Billman G E
Department of Physiology, Ohio State University, Columbus, USA.
Crit Rev Toxicol. 1995;25(2):113-32. doi: 10.3109/10408449509021610.
It has become increasingly apparent that cocaine abuse can provoke lethal cardiac events, including myocardial infarction and ventricular fibrillation. The mechanisms responsible for these cardiotoxic actions of cocaine largely remain to be determined. Cocaine has two primary pharmacological properties that can adversely affect the heart and vasculature. Cocaine acts both as a local anesthetic (sodium and potassium channel blockade) and as a powerful cardiac stimulant that accentuates the actions of the sympathetic nervous system (inhibition of central and peripheral neuronal catecholamine uptake). The local anesthetic properties could impair impulse conduction, as well as elicit inhomogeneities in repolarization (refractory period), which creates an ideal substrate for reentrant arrhythmias. In addition, high doses of cocaine can depress contractile function due to inhibition of sodium/calcium exchange that results from decreased sodium influx (local anesthetic action).
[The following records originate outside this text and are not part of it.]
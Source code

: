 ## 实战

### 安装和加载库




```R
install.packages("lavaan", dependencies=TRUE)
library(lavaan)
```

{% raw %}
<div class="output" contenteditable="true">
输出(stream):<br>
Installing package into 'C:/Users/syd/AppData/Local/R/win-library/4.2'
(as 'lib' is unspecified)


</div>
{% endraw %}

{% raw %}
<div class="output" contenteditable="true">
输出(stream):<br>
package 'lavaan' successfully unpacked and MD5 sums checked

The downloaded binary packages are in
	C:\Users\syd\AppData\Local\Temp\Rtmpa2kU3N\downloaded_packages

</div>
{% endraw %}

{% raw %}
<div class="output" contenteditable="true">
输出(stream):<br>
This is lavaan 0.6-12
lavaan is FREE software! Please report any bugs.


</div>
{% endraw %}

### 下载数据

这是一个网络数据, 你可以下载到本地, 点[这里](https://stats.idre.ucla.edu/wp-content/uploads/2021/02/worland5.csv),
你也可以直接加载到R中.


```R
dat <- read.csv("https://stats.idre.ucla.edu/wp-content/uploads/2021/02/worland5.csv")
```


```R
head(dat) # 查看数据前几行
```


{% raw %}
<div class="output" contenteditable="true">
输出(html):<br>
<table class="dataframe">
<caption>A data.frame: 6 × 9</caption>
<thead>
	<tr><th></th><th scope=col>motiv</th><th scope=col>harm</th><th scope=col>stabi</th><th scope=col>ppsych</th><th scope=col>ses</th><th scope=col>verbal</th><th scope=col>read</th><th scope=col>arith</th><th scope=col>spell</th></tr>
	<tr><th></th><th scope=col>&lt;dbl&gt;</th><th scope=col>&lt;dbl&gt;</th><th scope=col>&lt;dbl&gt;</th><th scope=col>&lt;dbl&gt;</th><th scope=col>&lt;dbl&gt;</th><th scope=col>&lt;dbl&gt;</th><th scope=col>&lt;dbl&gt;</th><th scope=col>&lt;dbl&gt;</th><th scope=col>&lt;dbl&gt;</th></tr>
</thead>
These actions are particularly obvious when sympathomimetic effects of cocaine are blunted. In a similar manner, the cocaine-induced accumulation of catecholamines potentiates the activation of alpha- and beta-adrenergic receptors, which can provoke coronary vasospasm (myocardial ischemia and infarction), increased contractile force (increased metabolic demand), and cardiac arrhythmias. The activation of adrenergic receptors will elicit a cascade of second messengers, ultimately provoking an increase in cytosolic calcium. These elevations in cytosolic calcium can provoke oscillations in membrane potential, triggering sustained action potential generation and extrasystoles. In particular, activation of the alpha IA-adrenergic receptor subtype and corresponding increase in calcium influx via voltage sensitive (L type) channels may play a critical role in the genesis of malignant arrhythmias. Thus, the adrenergic and local anesthetic properties of cocaine could act synergistically to elicit toxic actions on the heart.
越来越明显的是,可卡因滥用会引发致命的心脏事件,包括心肌梗死和心室颤动。可卡因这些心脏毒性作用的机制很大程度上仍有待确定。可卡因有两种主要的药理特性,可对心脏和血管系统产生不利影响。可卡因既作为局部麻醉剂(钠和钾通道阻滞),又作为强大的心脏兴奋剂,增强交感神经系统的作用(抑制中枢和外周神经元儿茶酚胺摄取)。局部麻醉特性可能会损害冲动传导,并导致复极化(不应期)不均匀,这为折返性心律失常创造了理想的基质。此外,高剂量的可卡因可因钠内流减少(局部麻醉作用)导致钠/钙交换受抑制,从而降低收缩功能。当可卡因的拟交感神经效应减弱时,这些作用尤为明显。同样,可卡因诱导的儿茶酚胺蓄积会增强α和β肾上腺素能受体的激活,这可引发冠状动脉痉挛(心肌缺血和梗死)、增加收缩力(增加代谢需求)以及导致心律失常。肾上腺素能受体的激活会引发一系列第二信使,最终导致细胞内钙增加。细胞内钙的这些升高可引发膜电位振荡,触发持续动作电位的产生和早搏。特别是,αIA - 肾上腺素能受体亚型的激活以及通过电压敏感(L型)通道相应增加的钙内流可能在恶性心律失常的发生中起关键作用。因此,可卡因的肾上腺素能和局部麻醉特性可能协同作用,对心脏产生毒性作用。